Mike took exception to me describing the dilapidated, litter strewn lake as an 'awful little pond' citing records of Little Egret, Scaup and regular visits by Kingfishers & Grey Heron going as far as suggesting 'perhaps they don't think it is awful'.
Mike gave me some history, about how Mike Hodgson and he trained for Ringing permits at the site in the sixties. Back then they hadn't invented the lager can or the takeaway pizza box and the pond may well have had some native inhabitants.
I count Newbiggin amongst my local patches, I have crept through heaps of discarded chicken shit seeking prized rarities and had to use fieldcraft to walk silently across the broken glass. I bird the Wansbeck estuary where supermarket trolleys are a handy staging post for terns and waders, I even twitched that Franklin's Gull at Reclamation Pond, Teeside years back and came back wondering just how bad it was before it was reclaimed. I understand that nearly fifty years of looking at a brown debris filled puddle that for most of the year holds four Mallard and a Moorhen leaves a deep scar in a birder's mind. Coping with trauma such as this one goes through stages, denial, deep depression and hopefully, finally acceptance of the truth. I have the utmost respect for a birder that can stay with a patch that long but surely this can only be done by accepting how bad it is (as a habitat, the pond not the park) and moving on.

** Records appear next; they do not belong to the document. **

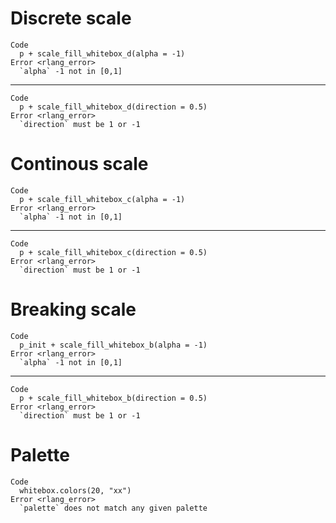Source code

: # Discrete scale

    Code
      p + scale_fill_whitebox_d(alpha = -1)
    Error <rlang_error>
      `alpha` -1 not in [0,1]

---

    Code
      p + scale_fill_whitebox_d(direction = 0.5)
    Error <rlang_error>
      `direction` must be 1 or -1

# Continous scale

    Code
      p + scale_fill_whitebox_c(alpha = -1)
    Error <rlang_error>
      `alpha` -1 not in [0,1]

---

    Code
      p + scale_fill_whitebox_c(direction = 0.5)
    Error <rlang_error>
      `direction` must be 1 or -1

# Breaking scale

    Code
      p_init + scale_fill_whitebox_b(alpha = -1)
    Error <rlang_error>
      `alpha` -1 not in [0,1]

---

    Code
      p + scale_fill_whitebox_b(direction = 0.5)
    Error <rlang_error>
      `direction` must be 1 or -1

# Palette

    Code
      whitebox.colors(20, "xx")
    Error <rlang_error>
      `palette` does not match any given palette


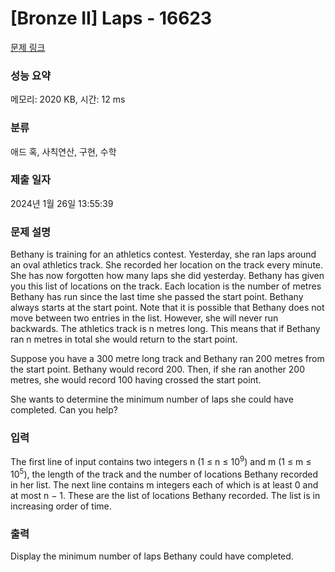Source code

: # [Bronze II] Laps - 16623 

[문제 링크](https://www.acmicpc.net/problem/16623) 

### 성능 요약

메모리: 2020 KB, 시간: 12 ms

### 분류

애드 혹, 사칙연산, 구현, 수학

### 제출 일자

2024년 1월 26일 13:55:39

### 문제 설명

<p>Bethany is training for an athletics contest. Yesterday, she ran laps around an oval athletics track. She recorded her location on the track every minute. She has now forgotten how many laps she did yesterday. Bethany has given you this list of locations on the track. Each location is the number of metres Bethany has run since the last time she passed the start point. Bethany always starts at the start point. Note that it is possible that Bethany does not move between two entries in the list. However, she will never run backwards. The athletics track is n metres long. This means that if Bethany ran n metres in total she would return to the start point.</p>

<p>Suppose you have a 300 metre long track and Bethany ran 200 metres from the start point. Bethany would record 200. Then, if she ran another 200 metres, she would record 100 having crossed the start point.</p>

<p>She wants to determine the minimum number of laps she could have completed. Can you help?</p>

### 입력 

 <p>The first line of input contains two integers n (1 ≤ n ≤ 10<sup>9</sup>) and m (1 ≤ m ≤ 10<sup>5</sup>), the length of the track and the number of locations Bethany recorded in her list. The next line contains m integers each of which is at least 0 and at most n − 1. These are the list of locations Bethany recorded. The list is in increasing order of time.</p>

### 출력 

 <p>Display the minimum number of laps Bethany could have completed.</p>

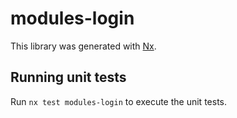 # modules-login

This library was generated with [Nx](https://nx.dev).

## Running unit tests

Run `nx test modules-login` to execute the unit tests.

Mike has recorded 111 species of bird and 18 species of Butterfly in the park an admirable achievement in a difficult setting. I think at least 12 of the bird species were represented in two 'Mallard-type' ducks on the pond the other day. If you haven't been go take a look, the pond may be awful (it is) but marvel at the passion and dedication that can keep a birder going back there for fifty years. A plaque is the least he deserves.